Case Presentation: A 71-year-old woman with a past medical history of hypertension presented for right sided flank pain and post-menopausal bleeding. The initial CT abdomen and pelvis demonstrated bilateral pleural effusions, diffuse lymphadenopathy, and right sided ureteropelvic junction (UPJ) stenosis with hydronephrosis. She underwent lymph node fine needle aspiration (FNA) and then transferred to our institution for urologic and gynecologic evaluations. She arrived with fluid overload and progressive respiratory insufficiency which improved with intravenous diuretics. Echocardiogram demonstrated normal ejection fraction. She completed UPJ stenting with improvement in hydronephrosis. For menorrhagia she underwent transvaginal ultrasound and endometrial biopsy. Perioperative cefdinir was administered. Subsequently she developed a morbilliform rash which dermatology diagnosed as a drug eruption due to cefdinir. However, the novel pruritic rash prompted the discovery of multiple seborrheic keratoses (SKs) spread across her back. Patient stated her skin was clear prior to hospitalization and family confirmed she had no history of SKs. On hospital day 10, the FNA pathology report described poorly differentiated carcinoma with neuroendocrine features, likely gastrointestinal (GI) in origin. This was supported by the endometrial biopsy. She transferred to medical oncology for staging scans and chemotherapy treatment. Her course was complicated by a GI bleed. Scopes revealed discolored, congested mucosa in the gastric body, and a 6-centimeter infiltrative, large mass in the transverse colon. Due to the GI bleeding, and subsequent development of acute deep vein thrombosis, our patient decided to transition to hospice.

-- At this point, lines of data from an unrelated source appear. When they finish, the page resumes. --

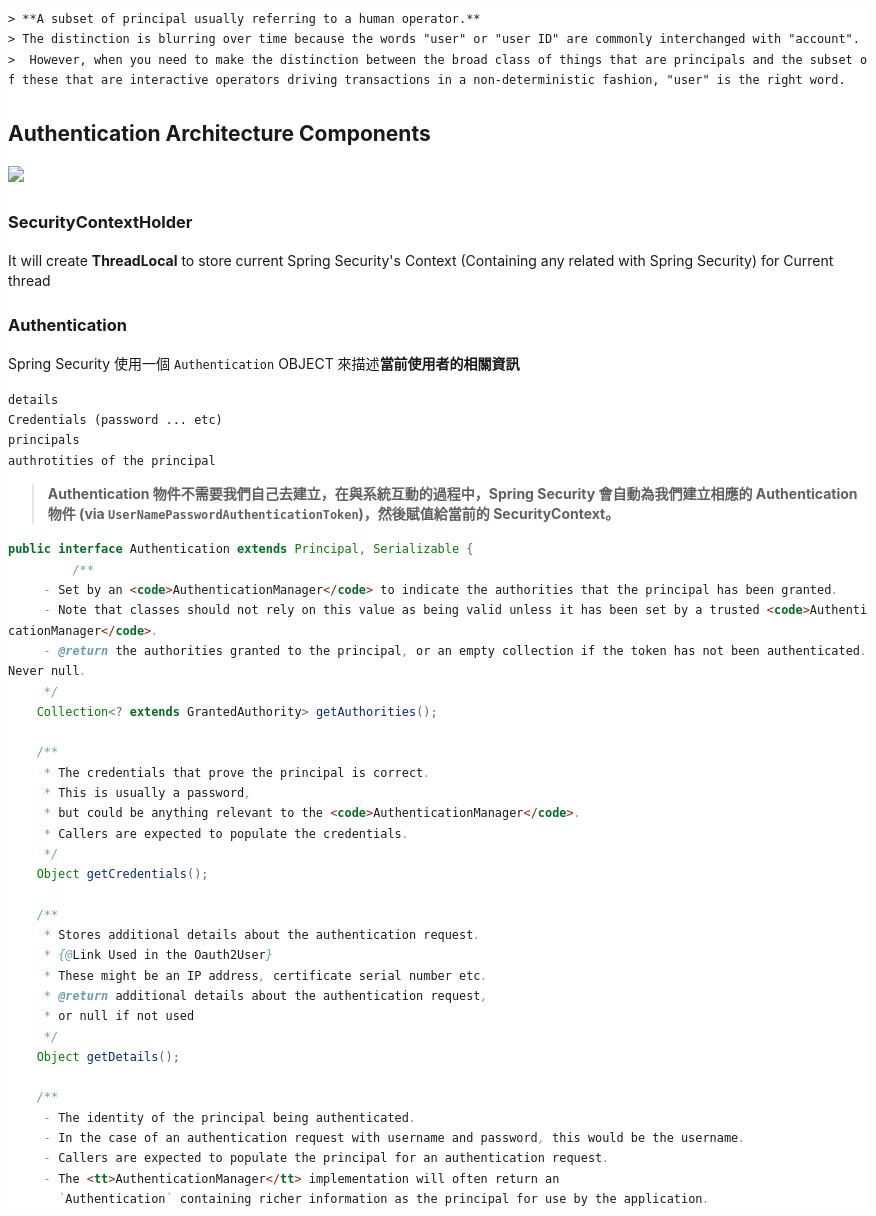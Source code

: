     > **A subset of principal usually referring to a human operator.**  
    > The distinction is blurring over time because the words "user" or "user ID" are commonly interchanged with "account".  
    >  However, when you need to make the distinction between the broad class of things that are principals and the subset of these that are interactive operators driving transactions in a non-deterministic fashion, "user" is the right word.  

## Authentication Architecture Components

![](https://i.imgur.com/XSbxJTh.png)

### SecurityContextHolder
It will create **ThreadLocal** to store current Spring Security's Context (Containing any related with Spring Security) for Current thread

### Authentication 
Spring Security 使用一個 `Authentication` OBJECT 來描述**當前使用者的相關資訊**
```
details
Credentials (password ... etc)
principals
authrotities of the principal 
```
> **Authentication 物件不需要我們自己去建立，在與系統互動的過程中，Spring Security 會自動為我們建立相應的 Authentication 物件 (via `UserNamePasswordAuthenticationToken`)，然後賦值給當前的 SecurityContext。**

```java
public interface Authentication extends Principal, Serializable {    
    	 /**
	 - Set by an <code>AuthenticationManager</code> to indicate the authorities that the principal has been granted. 
	 - Note that classes should not rely on this value as being valid unless it has been set by a trusted <code>AuthenticationManager</code>.
	 - @return the authorities granted to the principal, or an empty collection if the token has not been authenticated. Never null.
	 */
	Collection<? extends GrantedAuthority> getAuthorities();

	/**
	 * The credentials that prove the principal is correct. 
	 * This is usually a password,
	 * but could be anything relevant to the <code>AuthenticationManager</code>. 
	 * Callers are expected to populate the credentials.
	 */
	Object getCredentials();

	/**
	 * Stores additional details about the authentication request. 
	 * {@Link Used in the Oauth2User}
	 * These might be an IP address, certificate serial number etc.
	 * @return additional details about the authentication request, 
	 * or null if not used
	 */
	Object getDetails();

	/**
	 - The identity of the principal being authenticated. 
	 - In the case of an authentication request with username and password, this would be the username. 
	 - Callers are expected to populate the principal for an authentication request.
	 - The <tt>AuthenticationManager</tt> implementation will often return an
	   `Authentication` containing richer information as the principal for use by the application. 
```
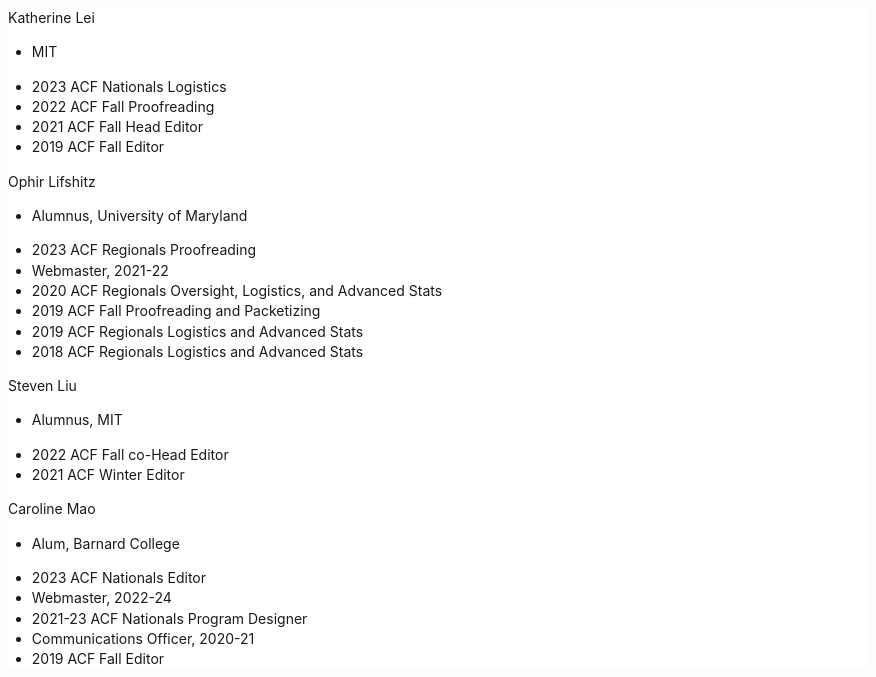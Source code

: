<tr>
<td>Katherine Lei</td>
<td>
<ul>
<li>MIT</li>
</ul>
</td>
<td>
<ul>
<li>2023 ACF Nationals Logistics</li>
<li>2022 ACF Fall Proofreading</li>
<li>2021 ACF Fall Head Editor</li>
<li>2019 ACF Fall Editor</li>
</ul>
</td>
</tr>

<tr>
<td>Ophir Lifshitz</td>
<td>
<ul>
<li>Alumnus, University of Maryland</li>
</ul>
</td>
<td>
<ul>
<li>2023 ACF Regionals Proofreading</li>
<li>Webmaster, 2021-22</li>
<li>2020 ACF Regionals Oversight, Logistics, and Advanced Stats</li>
<li>2019 ACF Fall Proofreading and Packetizing</li>
<li>2019 ACF Regionals Logistics and Advanced Stats</li>
<li>2018 ACF Regionals Logistics and Advanced Stats</li>
</ul>
</td>
</tr>

<tr>
<td>Steven Liu</td>
<td>
<ul>
<li>Alumnus, MIT</li>
</ul>
</td>
<td>
<ul>
<li>2022 ACF Fall co-Head Editor</li>
<li>2021 ACF Winter Editor</li>
</ul>
</td>
</tr>

<tr>
<td>Caroline Mao</td>
<td>
<ul>
<li>Alum, Barnard College</li>
</ul>
</td>
<td>
<ul>
<li>2023 ACF Nationals Editor</li>
<li>Webmaster, 2022-24</li>
<li>2021-23 ACF Nationals Program Designer</li>
<li>Communications Officer, 2020-21</li>
<li>2019 ACF Fall Editor</li>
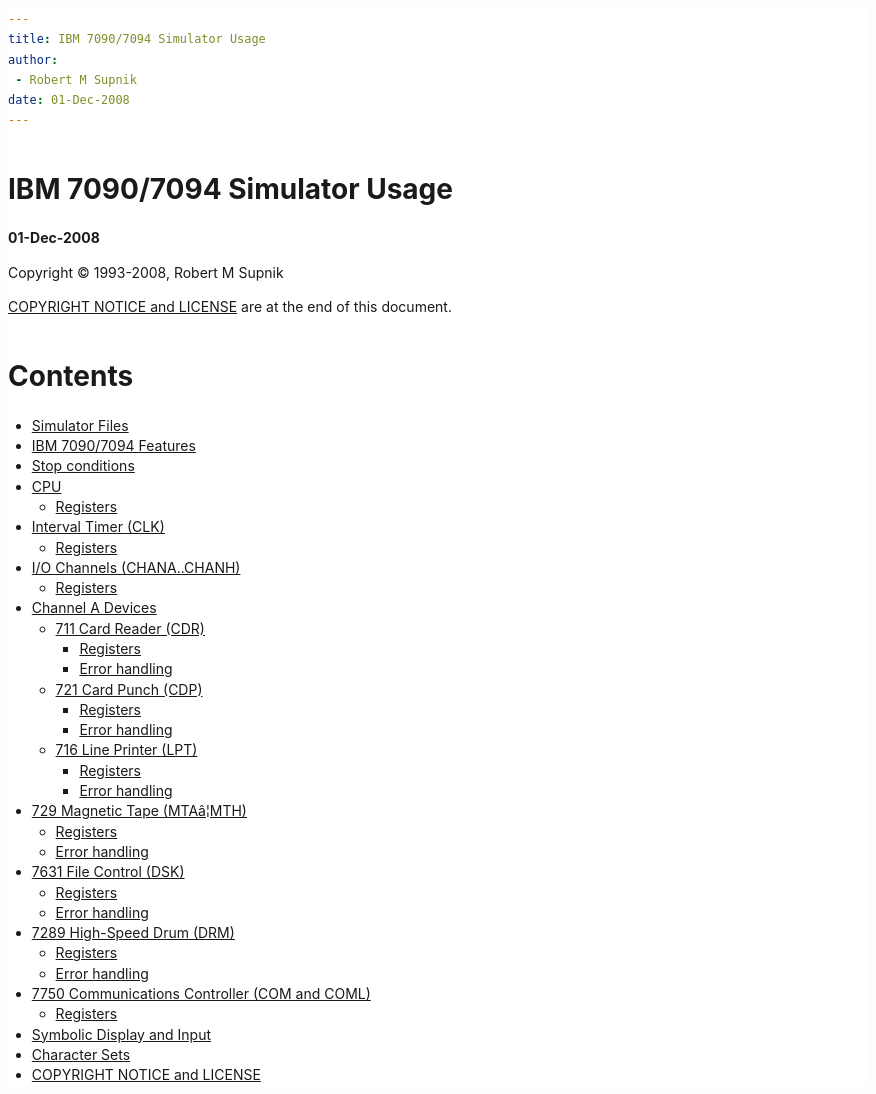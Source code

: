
```yaml
---
title: IBM 7090/7094 Simulator Usage
author:
 - Robert M Supnik
date: 01-Dec-2008
---
```


# **IBM 7090/7094 Simulator Usage**

**01-Dec-2008**


Copyright © 1993-2008, Robert M Supnik

[COPYRIGHT NOTICE and LICENSE](#copyright-notice-and-license) are at the end of this document.

# Contents

 - [Simulator Files](#simulator-files)
 - [IBM 7090/7094 Features](#ibm-70907094-features)
 - [Stop conditions](#stop-conditions)
 - [CPU](#cpu)
   - [Registers](#registers)
 - [Interval Timer (CLK)](#interval-timer-clk)
   - [Registers](#registers-1)
 - [I/O Channels (CHANA..CHANH)](#io-channels-chanachanh)
   - [Registers](#registers-2)
 - [Channel A Devices](#channel-a-devices)
   - [711 Card Reader (CDR)](#711-card-reader-cdr)
     - [Registers](#registers-3)
     - [Error handling](#error-handling)
   - [721 Card Punch (CDP)](#721-card-punch-cdp)
     - [Registers](#registers-4)
     - [Error handling](#error-handling-1)
   - [716 Line Printer (LPT)](#716-line-printer-lpt)
     - [Registers](#registers-5)
     - [Error handling](#error-handling-2)
 - [729 Magnetic Tape (MTAâ¦MTH)](#729-magnetic-tape-mtamth)
   - [Registers](#registers-6)
   - [Error handling](#error-handling-3)
 - [7631 File Control (DSK)](#7631-file-control-dsk)
   - [Registers](#registers-7)
   - [Error handling](#error-handling-4)
 - [7289 High-Speed Drum (DRM)](#7289-high-speed-drum-drm)
   - [Registers](#registers-8)
   - [Error handling](#error-handling-5)
 - [7750 Communications Controller (COM and COML)](#7750-communications-controller-com-and-coml)
   - [Registers](#registers-9)
 - [Symbolic Display and Input](#symbolic-display-and-input)
 - [Character Sets](#character-sets)
 - [COPYRIGHT NOTICE and LICENSE](#copyright-notice-and-license)
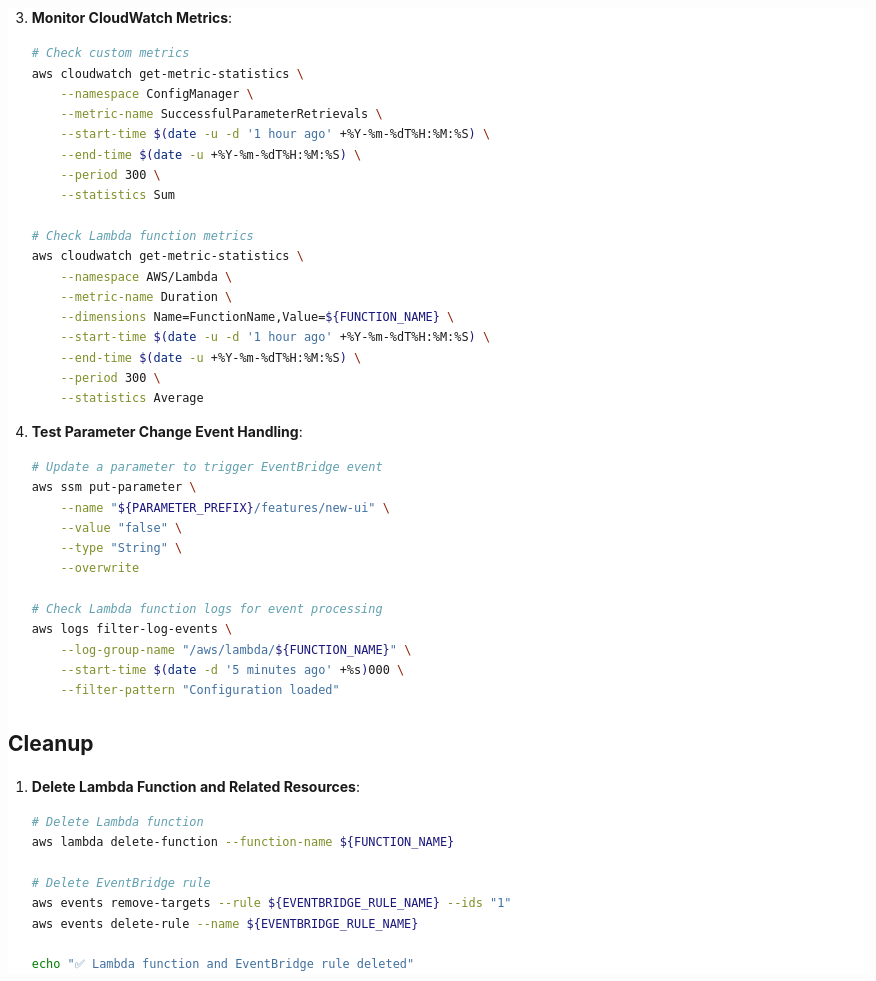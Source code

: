 3. **Monitor CloudWatch Metrics**:

   ```bash
   # Check custom metrics
   aws cloudwatch get-metric-statistics \
       --namespace ConfigManager \
       --metric-name SuccessfulParameterRetrievals \
       --start-time $(date -u -d '1 hour ago' +%Y-%m-%dT%H:%M:%S) \
       --end-time $(date -u +%Y-%m-%dT%H:%M:%S) \
       --period 300 \
       --statistics Sum
   
   # Check Lambda function metrics
   aws cloudwatch get-metric-statistics \
       --namespace AWS/Lambda \
       --metric-name Duration \
       --dimensions Name=FunctionName,Value=${FUNCTION_NAME} \
       --start-time $(date -u -d '1 hour ago' +%Y-%m-%dT%H:%M:%S) \
       --end-time $(date -u +%Y-%m-%dT%H:%M:%S) \
       --period 300 \
       --statistics Average
   ```

4. **Test Parameter Change Event Handling**:

   ```bash
   # Update a parameter to trigger EventBridge event
   aws ssm put-parameter \
       --name "${PARAMETER_PREFIX}/features/new-ui" \
       --value "false" \
       --type "String" \
       --overwrite
   
   # Check Lambda function logs for event processing
   aws logs filter-log-events \
       --log-group-name "/aws/lambda/${FUNCTION_NAME}" \
       --start-time $(date -d '5 minutes ago' +%s)000 \
       --filter-pattern "Configuration loaded"
   ```

## Cleanup

1. **Delete Lambda Function and Related Resources**:

   ```bash
   # Delete Lambda function
   aws lambda delete-function --function-name ${FUNCTION_NAME}
   
   # Delete EventBridge rule
   aws events remove-targets --rule ${EVENTBRIDGE_RULE_NAME} --ids "1"
   aws events delete-rule --name ${EVENTBRIDGE_RULE_NAME}
   
   echo "✅ Lambda function and EventBridge rule deleted"
   ```
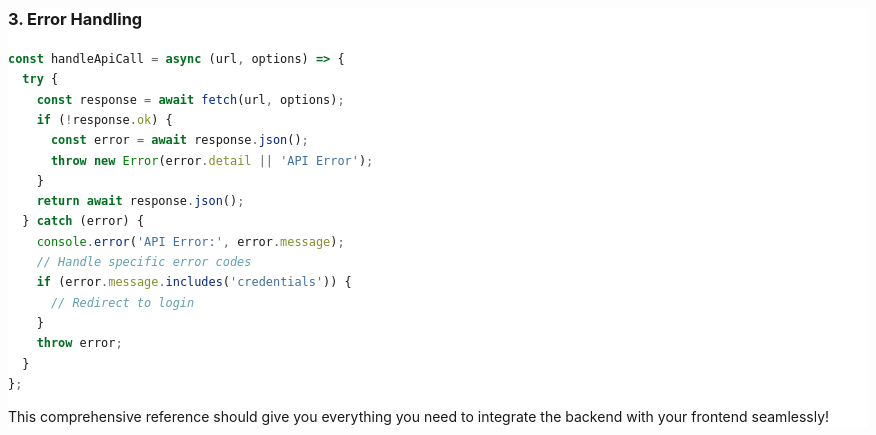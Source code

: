 ### 3. Error Handling
```javascript
const handleApiCall = async (url, options) => {
  try {
    const response = await fetch(url, options);
    if (!response.ok) {
      const error = await response.json();
      throw new Error(error.detail || 'API Error');
    }
    return await response.json();
  } catch (error) {
    console.error('API Error:', error.message);
    // Handle specific error codes
    if (error.message.includes('credentials')) {
      // Redirect to login
    }
    throw error;
  }
};
```

This comprehensive reference should give you everything you need to integrate the backend with your frontend seamlessly!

Discussion: The Leser-Trelet sign (LTS) refers to spontaneous eruption of multiple SKs that serve as a physical marker of internal malignancy. The sign was first described by Edmund Leser and Ulysse Trelat while studying cherry angiomas in cancer patients during the 1800s (1). LTS is most often associated with adenocarcinoma (67%) and the primary tumor is frequently in the GI tract (72%), followed by breast, lymph system, and lung (4). As in our patient, the physical exam shows numerous SKs, usually in a symmetrical pattern, with the distribution commonly on the back, but the face, neck, abdomen, and extremities may also be involved. Pruritis is the most common complaint (1). The proposed pathophysiology is the production of insulin-like growth factor and epidermal growth factor by malignant cells (3) prompting keratinocyte growth. Treatment of the underlying malignancy results in rapid reduction of growth factor concentration and resolution of at least 50% of the SKs (3,1). This rare paraneoplastic syndrome is controversial because SKs are common in the elderly population and often SK presence is not associated with cancer. However, a few cases describe young patients with LTS whose keratoses resolved with cancer treatment (5). We believe our patient demonstrates LTS since the SKs developed acutely, with associated intense pruritis and GI malignancy.

Conclusions: Although seborrheic keratoses are benign, this case report increases awareness of the potential paraneoplastic process when SKs abruptly develop. Hospitalists encountering this physical exam finding should consider age-appropriate cancer screening given the association with solid organ malignancy.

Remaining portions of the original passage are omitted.